From the very first minute of Kleinmeister, there’s an oddly jarring sense of a record that is both inviting and impenetrable. As opening track, Strash, gently pulses along on a welcoming wave of simmering guitars and synths, Garbus’ voice is pushed to the forefront – each vowel perfectly rounded, the tut of every ‘t’ carefully pronounced. She sings with such clarity that at times it feels like a spoken word piece – her visually rich couplets describing ‘wet cardboard steam’ and ‘ancient plastic toys’ in poetic prose.

But while the album wraps you in a warm hug of softly innocent melodies, and twinkling guitars, it’s Garbus’ absurdly abstract imagery that is the most striking feature of the record, and also the hardest to unravel. There’s no question that the American songwriter has a knack for conjuring powerfully vivid scenes in her lyrics. But this is an album that is so personal in its language that it is almost inward-facing, resulting in lyrics that dance between the mysteriously vague and the unfathomably weird.

Having said that, it is not a totally uncrackable nut. The over-arching themes of nature, technology, and death find themselves breaching the surface on numerous occasions – most noticeably on the enchanting Pain when Garbus is most direct about the finite nature of life – reminding us that ‘Whether on city streets by the Sound/In a strip mall’s wings or Appalachian digs in the mountains/It doesn’t matter who, we’re all gonna be underground’. It’s in these moments when she finds a balance between the vastness of life, and the intimacy of her own thoughts, that the record works best.

Structurally, her songs follow the traditional singer-songwriter route, but there are enough vocal flourishes and musical embellishments to keep things interesting – there are times, however, when it feels like Garbus gets stuck in the midrange gears and doesn’t take enough of a leap musically to match the ambitiously creative nature of her lyrics.
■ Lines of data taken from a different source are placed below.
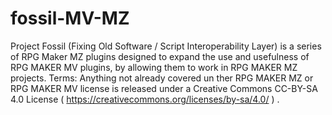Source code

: # fossil-MV-MZ
Project Fossil (Fixing Old Software / Script Interoperability Layer) is a series of RPG Maker MZ plugins designed to expand the use and usefulness of RPG MAKER MV plugins, by allowing them to work in RPG MAKER MZ projects.
Terms: Anything not already covered un ther RPG MAKER MZ or RPG MAKER MV license is released under a Creative Commons CC-BY-SA 4.0 License ( https://creativecommons.org/licenses/by-sa/4.0/ ) .  
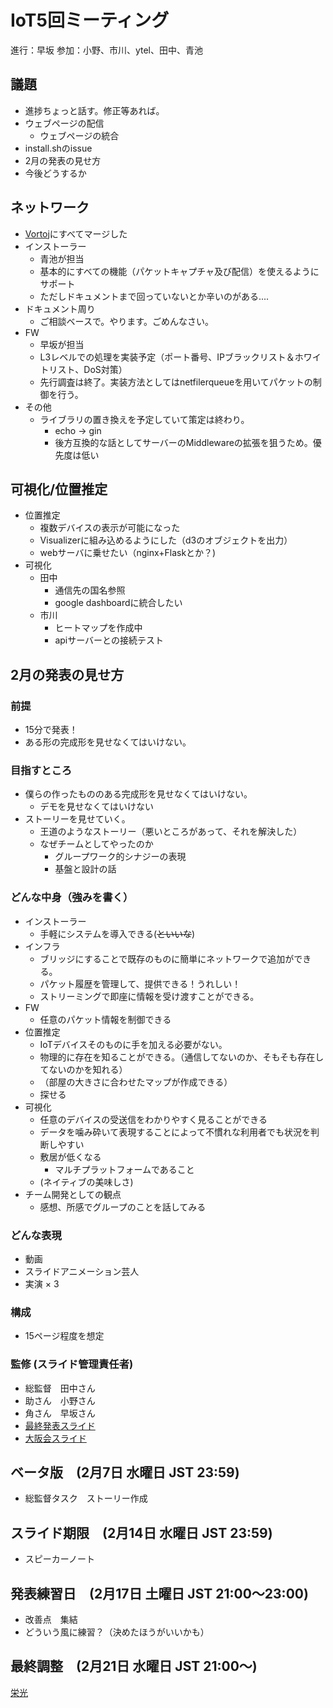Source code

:# IoT5回ミーティング
進行：早坂
参加：小野、市川、ytel、田中、青池
## 議題
- 進捗ちょっと話す。修正等あれば。
- ウェブページの配信
    - ウェブページの統合
- install.shのissue
- 2月の発表の見せ方
- 今後どうするか

## ネットワーク
- [Vortoj](https://github.com/Team-IoTSystem/Vortoj)にすべてマージした
- インストーラー
    - 青池が担当
    - 基本的にすべての機能（パケットキャプチャ及び配信）を使えるようにサポート
    - ただしドキュメントまで回っていないとか辛いのがある....
- ドキュメント周り
    - ご相談ベースで。やります。ごめんなさい。
- FW
    - 早坂が担当
    - L3レベルでの処理を実装予定（ポート番号、IPブラックリスト＆ホワイトリスト、DoS対策）
    - 先行調査は終了。実装方法としてはnetfilerqueueを用いてパケットの制御を行う。
- その他
    - ライブラリの置き換えを予定していて策定は終わり。
        - echo -> gin
        - 後方互換的な話としてサーバーのMiddlewareの拡張を狙うため。優先度は低い
## 可視化/位置推定
- 位置推定
    - 複数デバイスの表示が可能になった
    - Visualizerに組み込めるようにした（d3のオブジェクトを出力）
    - webサーバに乗せたい（nginx+Flaskとか？)
- 可視化
    - 田中　
        - 通信先の国名参照
        - google dashboardに統合したい
    - 市川
        - ヒートマップを作成中
        - apiサーバーとの接続テスト
        
## 2月の発表の見せ方
### 前提 
- 15分で発表！
- ある形の完成形を見せなくてはいけない。
### 目指すところ
- 僕らの作ったもののある完成形を見せなくてはいけない。
    - デモを見せなくてはいけない
- ストーリーを見せていく。
    - 王道のようなストーリー（悪いところがあって、それを解決した）
    - なぜチームとしてやったのか
        - グループワーク的シナジーの表現
        - 基盤と設計の話
### どんな中身（強みを書く）
- インストーラー
    - 手軽にシステムを導入できる(~~といいな~~)
- インフラ
    - ブリッジにすることで既存のものに簡単にネットワークで追加ができる。
    - パケット履歴を管理して、提供できる！うれしい！
    - ストリーミングで即座に情報を受け渡すことができる。
- FW
    - 任意のパケット情報を制御できる
- 位置推定
    - IoTデバイスそのものに手を加える必要がない。
    - 物理的に存在を知ることができる。（通信してないのか、そもそも存在してないのかを知れる）
    - （部屋の大きさに合わせたマップが作成できる）
    - 探せる
- 可視化
    - 任意のデバイスの受送信をわかりやすく見ることができる
    - データを噛み砕いて表現することによって不慣れな利用者でも状況を判断しやすい
    - 敷居が低くなる
        - マルチプラットフォームであること
    - (ネイティブの美味しさ)
- チーム開発としての観点
    - 感想、所感でグループのことを話してみる

### どんな表現
- 動画
- スライドアニメーション芸人
- 実演 × 3
### 構成
- 15ページ程度を想定

### 監修 (スライド管理責任者)
- 総監督　田中さん
- 助さん　小野さん
- 角さん　早坂さん
- [最終発表スライド](https://docs.google.com/presentation/d/1tYo_Drg9X0pKv4PF11At9p-WDm8NB10Ym-YRes5aTl0/edit?usp=sharing)
- [大阪会スライド](https://docs.google.com/presentation/d/1iHy1iGrcQG_k2IRFCzAHjjJquVzEMztJjNhyROyEV4w/edit#slide=id.g2cf0e23537_0_10)

## ベータ版　(2月7日 水曜日 JST 23:59)
- 総監督タスク　ストーリー作成
## スライド期限　(2月14日 水曜日 JST 23:59)
- スピーカーノート
## 発表練習日　(2月17日 土曜日 JST 21:00～23:00)
- 改善点　集結
- どういう風に練習？（決めたほうがいいかも）
## 最終調整　(2月21日 水曜日 JST 21:00～)

[栄光](https://www.ipa.go.jp/jinzai/esp/2004youth/gaiyou/1-12-52.html)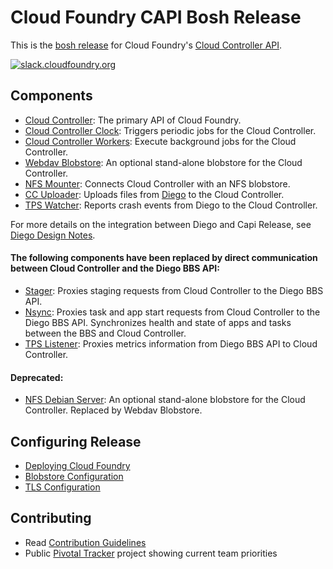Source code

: # Cloud Foundry CAPI Bosh Release

This is the [bosh release](http://bosh.io/docs/release.html) for Cloud Foundry's [Cloud Controller API](https://github.com/cloudfoundry/cloud_controller_ng). 

[![slack.cloudfoundry.org](https://slack.cloudfoundry.org/badge.svg)](https://cloudfoundry.slack.com/messages/capi/)

## Components

* [Cloud Controller](https://github.com/cloudfoundry/cloud_controller_ng): The primary API of Cloud Foundry.
* [Cloud Controller Clock](https://github.com/cloudfoundry/cloud_controller_ng): Triggers periodic jobs for the Cloud Controller.
* [Cloud Controller Workers](https://github.com/cloudfoundry/cloud_controller_ng): Execute background jobs for the Cloud Controller.
* [Webdav Blobstore](https://github.com/cloudfoundry/capi-release/tree/develop/jobs/blobstore): An optional stand-alone blobstore for the Cloud Controller. 
* [NFS Mounter](https://github.com/cloudfoundry/capi-release/tree/develop/jobs/nfs_mounter): Connects Cloud Controller with an NFS blobstore.
* [CC Uploader](https://github.com/cloudfoundry/cc-uploader): Uploads files from [Diego](https://github.com/cloudfoundry/diego-release) to the Cloud Controller.
* [TPS Watcher](https://github.com/cloudfoundry/tps): Reports crash events from Diego to the Cloud Controller.

For more details on the integration between Diego and Capi Release, see [Diego Design Notes](https://github.com/cloudfoundry/diego-design-notes).

#### The following components have been replaced by direct communication between Cloud Controller and the Diego BBS API:
* [Stager](https://github.com/cloudfoundry/stager): Proxies staging requests from Cloud Controller to the Diego BBS API.
* [Nsync](https://github.com/cloudfoundry/nsync): Proxies task and app start requests from Cloud Controller to the Diego BBS API. Synchronizes health and state of apps and tasks between the BBS and Cloud Controller.
* [TPS Listener](https://github.com/cloudfoundry/tps): Proxies metrics information from Diego BBS API to Cloud Controller.

#### Deprecated:

* [NFS Debian Server](https://github.com/cloudfoundry/capi-release/tree/develop/jobs/debian_nfs_server): An optional stand-alone blobstore for the Cloud Controller. Replaced by Webdav Blobstore.

## Configuring Release

* [Deploying Cloud Foundry](https://docs.cloudfoundry.org/deploying/index.html)
* [Blobstore Configuration](https://docs.cloudfoundry.org/deploying/common/cc-blobstore-config.html)
* [TLS Configuration](https://github.com/cloudfoundry/capi-release/blob/develop/docs/tls-configuration.md)

## Contributing

* Read [Contribution Guidelines](https://github.com/cloudfoundry/capi-release/blob/develop/CONTRIBUTING.md)
* Public [Pivotal Tracker](https://www.pivotaltracker.com/n/projects/966314) project showing current team priorities

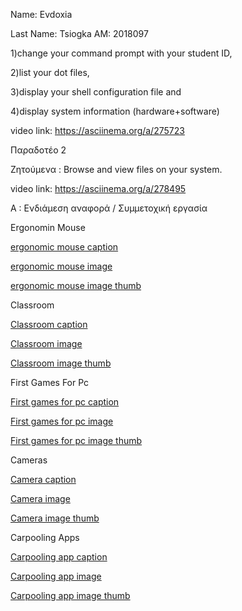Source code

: Name: Evdoxia

Last Name: Tsiogka
AM: 2018097

1)change your command prompt with your student ID, 


2)list your dot files, 


3)display your shell configuration file and 


4)display system information (hardware+software)


video link: https://asciinema.org/a/275723





Παραδοτέο 2

Ζητούμενα : Browse and view files on your system. 


video link: https://asciinema.org/a/278495






Α : Ενδιάμεση αναφορά / Συμμετοχική εργασία 



Ergonomin Mouse 


[ergonomic mouse caption](https://github.com/rmfe/gr/blob/gh-pages/_gallery/ErgonomicMouse.md)

[ergonomic mouse image]()

[ergonomic mouse image thumb]()



Classroom


[Classroom caption](https://github.com/rmfe/gr/blob/gh-pages/_gallery/classroom.md)

[Classroom image]()

[Classroom image thumb]()



First Games For Pc 


[First games for pc caption](https://github.com/rmfe/gr/blob/gh-pages/_gallery/firstgamesforpc.md)

[First games for pc image]()

[First games for pc image thumb]()



Cameras 


[Camera caption](https://github.com/rmfe/gr/blob/gh-pages/_gallery/camera.md)

[Camera image]()

[Camera image thumb]()



Carpooling Apps

[Carpooling app caption](https://github.com/rmfe/gr/blob/gh-pages/_gallery/carpoolingapps.md)

[Carpooling app image]()

[Carpooling app image thumb]()


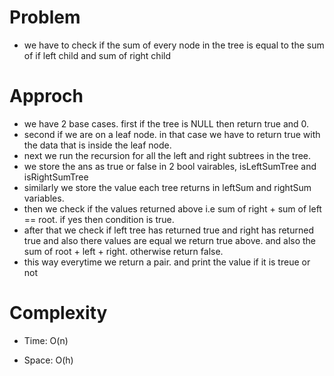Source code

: # Problem
- we have to check if the sum of every node in the tree is equal to the sum of if left child and sum of right child

# Approch
- we have 2 base cases. first if the tree is NULL then return true and 0.
- second if we are on a leaf node. in that case we have to return true with the data that is inside the leaf node.
- next we run the recursion for all the left and right subtrees in the tree.
- we store the ans as true or false in 2 bool vairables, isLeftSumTree and isRightSumTree
- similarly we store the value each tree returns in leftSum and rightSum variables.
- then we check if the values returned above i.e sum of right +  sum of left == root. if yes then condition is true.
- after that we check if left tree has returned true and right has returned true and also there values are equal we return true above. and also
  the sum of root + left + right. otherwise return false.
- this way everytime we return a pair. and print the value if it is treue or not 

# Complexity

- Time: O(n)

- Space: O(h)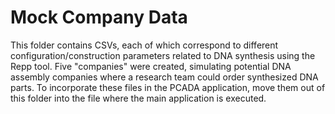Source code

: # Mock Company Data

This folder contains CSVs, each of which correspond to different configuration/construction parameters related to
DNA synthesis using the Repp tool.  Five "companies" were created, simulating potential DNA assembly companies where
a research team could order synthesized DNA parts.  To incorporate these files in the PCADA application, move them
out of this folder into the file where the main application is executed.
In summary, Kleinmeister is an album on which Garbus is writing without an audience in mind – or rather, the only audience in mind is her own conscience, or maybe even her own existence. On one hand, it’s a hard to grasp record that finds Garbus too often getting lost in herself, while on the other hand it’s an enigmatic and other-worldly body of poetry – Garbus channeling a mythology that straddles both ancient and modern worlds in bright flashes of vivid brilliance that leave more than a fleeting impression. Whilst Kleinmeister is not without its flaws, it is most certainly unlike anything you are likely to hear this year.